The pollen grid can be pulled out to set or unset the pollen trap without removing the floor. Simply pull it out.









The pollen grid is pretty solid. A tin roof hinders debris from fallen into the pollen collected. 









View from above. There is a drawer where the pollen falls into. 









On the sides - left and right - there is a shutter.









The drawer can be drawn there.



























In the front there are holes drilled, pieces of see-through hoses inserted. Incoming bees with pollen land onto the entrance board, outgoing traffic uses the hoses. 









View from behind.









A floor board can be used for varroa monitoring. 


















View from the front into the pollen trap.

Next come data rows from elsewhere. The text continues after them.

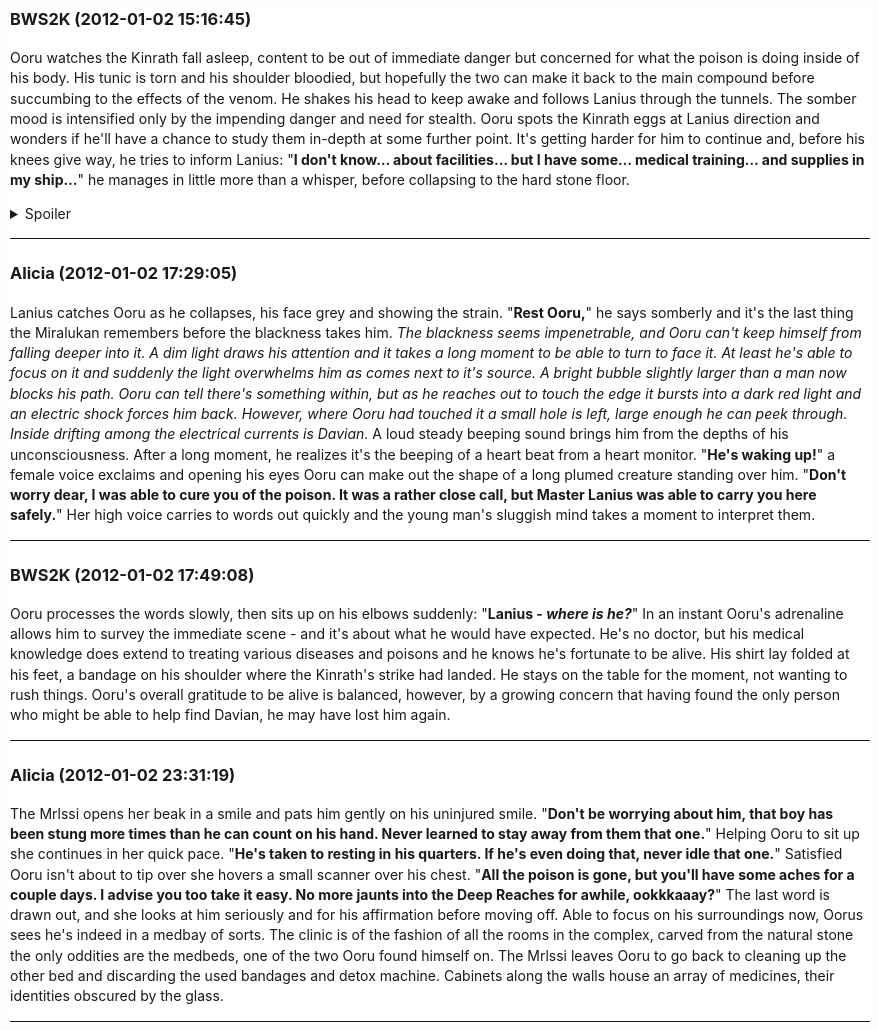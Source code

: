 ### **BWS2K** (2012-01-02 15:16:45)

Ooru watches the Kinrath fall asleep, content to be out of immediate danger but concerned for what the poison is doing inside of his body. His tunic is torn and his shoulder bloodied, but hopefully the two can make it back to the main compound before succumbing to the effects of the venom. He shakes his head to keep awake and follows Lanius through the tunnels. The somber mood is intensified only by the impending danger and need for stealth. Ooru spots the Kinrath eggs at Lanius direction and wonders if he'll have a chance to study them in-depth at some further point. It's getting harder for him to continue and, before his knees give way, he tries to inform Lanius:
"**I don't know… about facilities… but I have some… medical training… and supplies in my ship…**" he manages in little more than a whisper, before collapsing to the hard stone floor.
<details><summary>Spoiler</summary></details>

---

### **Alicia** (2012-01-02 17:29:05)

Lanius catches Ooru as he collapses, his face grey and showing the strain. "**Rest Ooru,**" he says somberly and it's the last thing the Miralukan remembers before the blackness takes him.
*The blackness seems impenetrable, and Ooru can't keep himself from falling deeper into it. A dim light draws his attention and it takes a long moment to be able to turn to face it. At least he's able to focus on it and suddenly the light overwhelms him as comes next to it's source. A bright bubble slightly larger than a man now blocks his path. Ooru can tell there's something within, but as he reaches out to touch the edge it bursts into a dark red light and an electric shock forces him back. However, where Ooru had touched it a small hole is left, large enough he can peek through. Inside drifting among the electrical currents is Davian.*
A loud steady beeping sound brings him from the depths of his unconsciousness. After a long moment, he realizes it's the beeping of a heart beat from a heart monitor. "**He's waking up!**" a female voice exclaims and opening his eyes Ooru can make out the shape of a long plumed creature standing over him. "**Don't worry dear, I was able to cure you of the poison. It was a rather close call, but Master Lanius was able to carry you here safely.**" Her high voice carries to words out quickly and the young man's sluggish mind takes a moment to interpret them.

---

### **BWS2K** (2012-01-02 17:49:08)

Ooru processes the words slowly, then sits up on his elbows suddenly: "**Lanius - *where is he?***"
In an instant Ooru's adrenaline allows him to survey the immediate scene - and it's about what he would have expected. He's no doctor, but his medical knowledge does extend to treating various diseases and poisons and he knows he's fortunate to be alive. His shirt lay folded at his feet, a bandage on his shoulder where the Kinrath's strike had landed. He stays on the table for the moment, not wanting to rush things. Ooru's overall gratitude to be alive is balanced, however, by a growing concern that having found the only person who might be able to help find Davian, he may have lost him again.

---

### **Alicia** (2012-01-02 23:31:19)

The Mrlssi opens her beak in a smile and pats him gently on his uninjured smile. "**Don't be worrying about him, that boy has been stung more times than he can count on his hand. Never learned to stay away from them that one.**" Helping Ooru to sit up she continues in her quick pace. "**He's taken to resting in his quarters. If he's even doing that, never idle that one.**" Satisfied Ooru isn't about to tip over she hovers a small scanner over his chest. "**All the poison is gone, but you'll have some aches for a couple days. I advise you too take it easy. No more jaunts into the Deep Reaches for awhile, ookkkaaay?**" The last word is drawn out, and she looks at him seriously and for his affirmation before moving off.
Able to focus on his surroundings now, Oorus sees he's indeed in a medbay of sorts. The clinic is of the fashion of all the rooms in the complex, carved from the natural stone the only oddities are the medbeds, one of the two Ooru found himself on. The Mrlssi leaves Ooru to go back to cleaning up the other bed and discarding the used bandages and detox machine. Cabinets along the walls house an array of medicines, their identities obscured by the glass.

---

The construction of the trap is a little complicated with all the parts and stuff. But works well.

Bernhard


----------



## BernhardHeuvel

At present there is still a lot of pollen available. This is pollen trapped within the last three days:










The white pollen comes from the field bindweed (Convolvulus arvensis), which is prevalent here. Next to it the white-yellowish/bright-yellow corn/maize pollen. I don't like it, since it caused trouble in the past. The dirty yellow pollen comes from different sources. The dark blue comes from Phacelia/scorpionweeds. The scorpionweed is already fading, but a new patch of it is already growing.









Each time I empty out the pollen trap, I eat a handful or two of it. Melting the pollen in my mouth. Nice.


----------



## Silverbackotter

Nice looking thanks for the great post (as usual)


----------